Tony looked at Marcus, at the haunted expression on the former messenger god's face, at the weight of eighteen years of grief pressing down on him like a physical force.

 

"Yes," Tony said simply. "Show us everything."

 

Marcus nodded slowly, raised his hand again. The golden light returned, brighter this time, more intense. It filled the room like a second sun, warm but not burning, illuminating without casting shadows. The memory resumed where it had paused, the frozen moment of Thor and Zeus about to collide.

 

The Hall of Gods materialized around them in perfect detail. Tony could see every crack in the stone floor, every skull embedded in Zeus's throne, every flicker of lightning dancing across divine armor. It wasn't just visual—the memory carried sound, emotion, the oppressive weight of divine power gathering like a storm about to break.

 

"Release Meltiy," Hela demanded, her voice carrying the chill of the grave itself. Death given form and words. Shadows spread across the floor where she stood, aging the stone centuries in seconds. "She came as emissary, under diplomatic protection. Holding her violates every accord between our peoples."

 

"Does it?" Zeus tilted his head, the motion almost curious, almost amused.
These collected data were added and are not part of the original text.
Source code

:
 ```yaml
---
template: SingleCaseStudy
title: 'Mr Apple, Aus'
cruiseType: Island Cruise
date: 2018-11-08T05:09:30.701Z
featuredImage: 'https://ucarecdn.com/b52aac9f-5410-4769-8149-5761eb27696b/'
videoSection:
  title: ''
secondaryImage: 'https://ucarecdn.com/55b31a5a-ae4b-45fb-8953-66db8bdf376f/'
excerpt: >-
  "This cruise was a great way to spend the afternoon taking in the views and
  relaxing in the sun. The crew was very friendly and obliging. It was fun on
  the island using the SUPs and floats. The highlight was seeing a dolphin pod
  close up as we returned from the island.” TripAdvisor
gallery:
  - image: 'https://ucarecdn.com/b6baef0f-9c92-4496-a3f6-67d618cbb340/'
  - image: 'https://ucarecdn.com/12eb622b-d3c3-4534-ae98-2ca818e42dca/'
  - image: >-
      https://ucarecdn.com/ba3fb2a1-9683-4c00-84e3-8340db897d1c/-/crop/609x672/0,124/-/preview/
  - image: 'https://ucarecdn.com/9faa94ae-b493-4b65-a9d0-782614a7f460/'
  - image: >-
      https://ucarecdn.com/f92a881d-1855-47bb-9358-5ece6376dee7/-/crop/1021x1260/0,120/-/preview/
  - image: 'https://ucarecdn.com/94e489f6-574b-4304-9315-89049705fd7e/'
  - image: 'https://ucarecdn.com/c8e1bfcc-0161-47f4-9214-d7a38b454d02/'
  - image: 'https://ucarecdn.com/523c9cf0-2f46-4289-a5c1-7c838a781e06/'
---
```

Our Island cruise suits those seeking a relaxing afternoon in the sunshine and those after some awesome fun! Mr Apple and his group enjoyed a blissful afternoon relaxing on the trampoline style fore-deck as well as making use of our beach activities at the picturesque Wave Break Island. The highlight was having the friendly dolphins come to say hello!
Lightning played across his beard, making it seem alive. "I don't recall the Greek pantheon signing any accord that prevents us from questioning suspected accomplices to cosmic crimes."

 

"Accomplice?" Thor's grip on Mjölnir tightened, knuckles whitening even through divine flesh that could withstand the pressure of collapsing stars. "She's the daughter of Knowledge. She committed no crime. Her mother's actions are not hers."

 

The golden scene showed Zeus leaning forward on his throne, lightning playing across his shoulders like restless serpents ready to strike. "Her mother contaminated entire dimensions with divine essence. Created weapons disguised as children. Undermined the natural order that keeps mortals in their place and gods in theirs." He paused, letting the words sink into the assembly. "And you, Thor, son of Odin, defender of Asgard... you defend this? You support the goddess of Knowledge's actions?"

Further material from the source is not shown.